Facts, Fiction, and Flu: Understanding Your Vaccine Options

With evolving news and recommendations about the COVID-19 vaccine still making headlines, the flu vaccine might not be top-of-mind for many people. 

The fact is, for those of us in the northern hemisphere, seasonal influenza is upon us, as it usually circulates between October and March, with the December through February period constituting peak flu season. 

The flu, of course, is far from new. But that doesn’t mean that most of us have clear, accurate information on the best ways to protect ourselves during flu season and year-round. Jan Carney, MD, MPH, the associate dean for public health and health policy and a professor of medicine at Larner College of Medicine at the University of Vermont, recently weighed in on flu readiness for a US News and World Report myth-busting article.

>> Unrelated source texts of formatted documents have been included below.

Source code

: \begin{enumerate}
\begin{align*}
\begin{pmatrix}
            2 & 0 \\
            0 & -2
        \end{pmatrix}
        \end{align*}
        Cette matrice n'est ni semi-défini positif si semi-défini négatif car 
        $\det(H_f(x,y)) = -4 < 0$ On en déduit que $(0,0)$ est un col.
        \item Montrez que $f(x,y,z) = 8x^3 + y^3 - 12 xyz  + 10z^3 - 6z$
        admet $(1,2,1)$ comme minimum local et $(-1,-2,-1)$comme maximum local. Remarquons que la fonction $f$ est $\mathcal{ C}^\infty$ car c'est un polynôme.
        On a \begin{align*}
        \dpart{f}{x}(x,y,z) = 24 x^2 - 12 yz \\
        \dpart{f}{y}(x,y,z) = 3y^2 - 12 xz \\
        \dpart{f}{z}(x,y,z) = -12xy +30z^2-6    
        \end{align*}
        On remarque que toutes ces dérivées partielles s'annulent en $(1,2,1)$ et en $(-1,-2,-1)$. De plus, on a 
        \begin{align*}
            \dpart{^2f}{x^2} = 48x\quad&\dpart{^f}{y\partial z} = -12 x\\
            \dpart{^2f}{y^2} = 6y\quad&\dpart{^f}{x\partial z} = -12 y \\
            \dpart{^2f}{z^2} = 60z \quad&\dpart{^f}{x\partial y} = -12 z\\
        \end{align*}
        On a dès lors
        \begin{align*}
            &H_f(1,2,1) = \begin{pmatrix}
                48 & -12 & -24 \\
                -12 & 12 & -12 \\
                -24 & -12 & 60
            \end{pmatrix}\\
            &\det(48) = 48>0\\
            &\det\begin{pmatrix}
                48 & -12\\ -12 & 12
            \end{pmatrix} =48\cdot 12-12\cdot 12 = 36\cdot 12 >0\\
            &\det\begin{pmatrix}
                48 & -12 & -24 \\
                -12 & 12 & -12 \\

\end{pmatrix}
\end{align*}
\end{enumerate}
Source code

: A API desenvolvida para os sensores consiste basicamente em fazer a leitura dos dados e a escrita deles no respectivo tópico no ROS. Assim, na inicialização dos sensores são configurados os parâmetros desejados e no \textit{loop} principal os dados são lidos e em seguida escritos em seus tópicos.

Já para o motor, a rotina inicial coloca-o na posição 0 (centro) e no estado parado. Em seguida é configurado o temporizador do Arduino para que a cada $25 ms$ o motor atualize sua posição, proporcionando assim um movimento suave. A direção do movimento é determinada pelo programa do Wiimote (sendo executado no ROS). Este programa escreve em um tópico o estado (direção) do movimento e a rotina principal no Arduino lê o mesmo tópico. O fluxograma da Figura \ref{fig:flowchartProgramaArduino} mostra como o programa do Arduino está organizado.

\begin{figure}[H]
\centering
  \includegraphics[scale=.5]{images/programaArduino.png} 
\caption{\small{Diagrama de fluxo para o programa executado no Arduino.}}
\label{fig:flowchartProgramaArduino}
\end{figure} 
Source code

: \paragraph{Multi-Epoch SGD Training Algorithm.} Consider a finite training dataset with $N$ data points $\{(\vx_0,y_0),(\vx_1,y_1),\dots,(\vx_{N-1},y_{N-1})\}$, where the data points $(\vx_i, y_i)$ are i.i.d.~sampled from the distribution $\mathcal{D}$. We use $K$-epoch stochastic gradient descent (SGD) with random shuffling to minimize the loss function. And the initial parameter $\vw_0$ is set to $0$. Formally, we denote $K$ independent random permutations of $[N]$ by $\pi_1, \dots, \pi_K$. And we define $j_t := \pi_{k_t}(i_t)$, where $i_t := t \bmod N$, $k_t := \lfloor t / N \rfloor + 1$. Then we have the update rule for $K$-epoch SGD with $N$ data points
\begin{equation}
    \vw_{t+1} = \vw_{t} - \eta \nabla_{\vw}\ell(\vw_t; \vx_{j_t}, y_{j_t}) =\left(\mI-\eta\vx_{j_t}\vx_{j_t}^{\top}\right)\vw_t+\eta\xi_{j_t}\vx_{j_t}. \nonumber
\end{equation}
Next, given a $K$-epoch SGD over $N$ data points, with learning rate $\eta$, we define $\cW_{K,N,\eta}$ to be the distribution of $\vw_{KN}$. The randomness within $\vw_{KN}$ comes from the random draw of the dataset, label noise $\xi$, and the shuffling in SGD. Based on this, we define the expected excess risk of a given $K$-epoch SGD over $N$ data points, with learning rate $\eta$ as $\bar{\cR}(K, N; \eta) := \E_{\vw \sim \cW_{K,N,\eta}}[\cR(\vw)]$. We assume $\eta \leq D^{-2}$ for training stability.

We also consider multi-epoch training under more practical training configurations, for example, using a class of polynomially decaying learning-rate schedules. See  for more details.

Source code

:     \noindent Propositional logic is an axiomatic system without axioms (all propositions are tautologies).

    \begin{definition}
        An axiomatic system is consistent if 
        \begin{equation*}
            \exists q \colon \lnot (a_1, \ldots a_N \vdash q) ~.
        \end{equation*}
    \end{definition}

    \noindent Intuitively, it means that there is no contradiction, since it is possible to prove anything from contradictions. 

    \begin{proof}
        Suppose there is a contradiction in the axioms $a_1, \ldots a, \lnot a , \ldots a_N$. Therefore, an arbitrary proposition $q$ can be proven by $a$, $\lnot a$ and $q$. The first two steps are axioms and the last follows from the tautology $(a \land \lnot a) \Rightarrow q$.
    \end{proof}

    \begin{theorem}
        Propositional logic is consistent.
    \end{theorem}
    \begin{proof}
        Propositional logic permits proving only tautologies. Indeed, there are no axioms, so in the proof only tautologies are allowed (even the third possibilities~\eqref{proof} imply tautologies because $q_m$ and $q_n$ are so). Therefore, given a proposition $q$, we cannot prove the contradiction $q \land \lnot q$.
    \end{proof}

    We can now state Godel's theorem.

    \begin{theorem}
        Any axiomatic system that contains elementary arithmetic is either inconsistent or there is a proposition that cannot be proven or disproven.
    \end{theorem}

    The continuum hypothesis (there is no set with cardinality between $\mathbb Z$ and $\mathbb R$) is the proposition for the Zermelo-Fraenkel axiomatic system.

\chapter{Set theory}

Flu Vaccine Timing for Maximum Results

A flu fact that many people don’t realize is that the flu vaccine does not deliver immediate protection. “It takes about 2 weeks for your body to make antibodies to protect you against infection with the influenza virus,” explains Dr. Carney. Because protection takes a couple weeks to kick in, it’s worth planning ahead to get your vaccine in September or October, before flu season takes hold. Didn’t make that deadline? Consider getting your shot as soon as possible, to get ahead of the incoming peak season.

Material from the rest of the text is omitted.